Los jardines, protagonistas




¿Pinos enanos o enormes bonsáis? Siempre me quedará la duda al referirme a los primorosos árboles que rodean el estanque en Kinkakuji (Templo Dorado), la antigua casa de campo de otro refinado shogun que terminaría convirtiéndose en emblemático templo budista. Sin embargo, los espectaculares tejados curvos, en forma de pagoda, y las paredes recubiertas de láminas de oro que brillan como soles en el ocaso no hubieran alcanzado la fama que hoy ostentan de no haber sido por el libro homónimo de Mishima, aquel eterno aspirante al Nobel de literatura que terminaría haciéndose el haraquiri para mostrar al pueblo japonés que se había apartado de su tradición. Una vez más, los cuidadísimos jardines acaparaban la atención del gentío.

Es imposible describir tanta belleza, tanta armonía, tanto detalle cautivador, tanta emoción estética como la que se siente al recorrer esas obras de arte, fruto de la complicidad entre la madre naturaleza y las exquisitas manos de los maestros jardineros japoneses, una profesión altamente respetada en aquel país.

Pero no todos los jardines japoneses son de plantas. En el antiguo templo zen de Ryoan la principal atracción es su jardín de piedras blancas, de estilo kare sansui (paisaje seco), en el que quince rocas de mediano tamaño destacan como islas, aparentemente dispuestas al azar, sobre un mar de guijarros blancos primorosamente rastrillados. A mí me pareció, el jardín seco, lo menos interesante de ese templo maravilloso, lleno de rincones deliciosos y edificios bellísimos, enmarcados por ramas de cerezos en flor. Baste decir que mi cámara pareció volverse loca y estuve más de una hora disparando fotos sin cesar.

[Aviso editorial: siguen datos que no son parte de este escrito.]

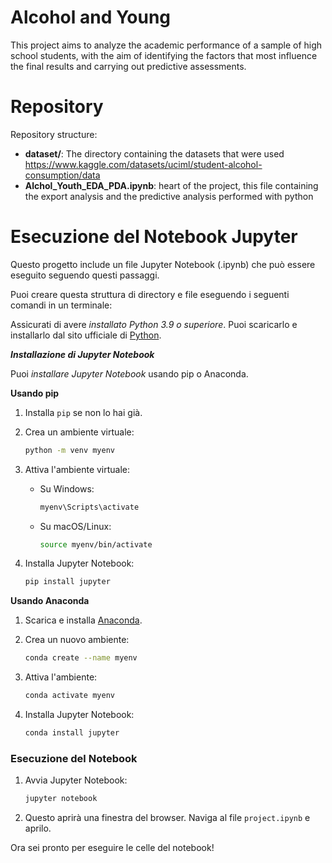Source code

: # Alcohol and Young

This project aims to analyze the academic performance of a sample of high school students, with the aim of identifying the factors that most influence the final results and carrying out predictive assessments.


# Repository

Repository structure:

- **dataset/**: The directory containing the datasets that were used https://www.kaggle.com/datasets/uciml/student-alcohol-consumption/data
- **Alchol_Youth_EDA_PDA.ipynb**: heart of the project, this file containing the export analysis and the predictive analysis performed with python

# Esecuzione del Notebook Jupyter

Questo progetto include un file Jupyter Notebook (.ipynb) che può essere eseguito seguendo questi passaggi.

Puoi creare questa struttura di directory e file eseguendo i seguenti comandi in un terminale:

Assicurati di avere <i>installato Python 3.9 o superiore</i>. Puoi scaricarlo e installarlo dal sito ufficiale di [Python](https://www.python.org/downloads/).

<b><i>Installazione di Jupyter Notebook </i></b>

Puoi <i>installare Jupyter Notebook</i> usando pip o Anaconda.

<b>Usando pip</b>

1. Installa `pip` se non lo hai già.
2. Crea un ambiente virtuale:

    ```bash
    python -m venv myenv
    ```

3. Attiva l'ambiente virtuale:

    - Su Windows:

      ```bash
      myenv\Scripts\activate
      ```

    - Su macOS/Linux:

      ```bash
      source myenv/bin/activate
      ```

4. Installa Jupyter Notebook:

    ```bash
    pip install jupyter
    ```

<b>Usando Anaconda</b>

1. Scarica e installa [Anaconda](https://www.anaconda.com/products/individual).
2. Crea un nuovo ambiente:

    ```bash
    conda create --name myenv
    ```

3. Attiva l'ambiente:

    ```bash
    conda activate myenv
    ```

4. Installa Jupyter Notebook:

    ```bash
    conda install jupyter
    ```

### Esecuzione del Notebook

1. Avvia Jupyter Notebook:

    ```bash
    jupyter notebook
    ```

2. Questo aprirà una finestra del browser. Naviga al file `project.ipynb` e aprilo.

Ora sei pronto per eseguire le celle del notebook!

DSCN0249.jpg image by Ibado


El atardecer es el momento más propicio para trepar por la abigarrada calle, jalonada de tiendas, que lleva hasta Kiyomizu (Agua Clara), uno de los templos budistas más importantes del país. El impacto sensorial de la enorme estructura naranja recortándose sobre un cielo azul sin mácula y bañada por la suave luz de un sol agonizante es una estampa difícil de olvidar. Más arriba, coronando la colina, se halla la espectacular terraza de madera, sustentada sobre ciento treinta y nueve cipreses ensamblados sin utilizar un solo clavo. Es tal la altura del espléndido mirador sobre la falda de la montaña que los japoneses utilizan la expresión «como saltar desde la terraza de Kiyomizu» para referirse metafóricamente a cualquier acto que entrañe gran valor y coraje. Al pie de la estructura mana la fuente de agua clara y helada donde los monjes se purifican cada día del año.










1 comentario:

Sony dijo...

y las cerezas estan hasta en las tartas,mmmmmmmm que rico!!!!!!!y que maravilla debe ser poder ver esos jardines tan coloridos,caminar por sus parques y conocer un poco de esta cultura tan milenaria.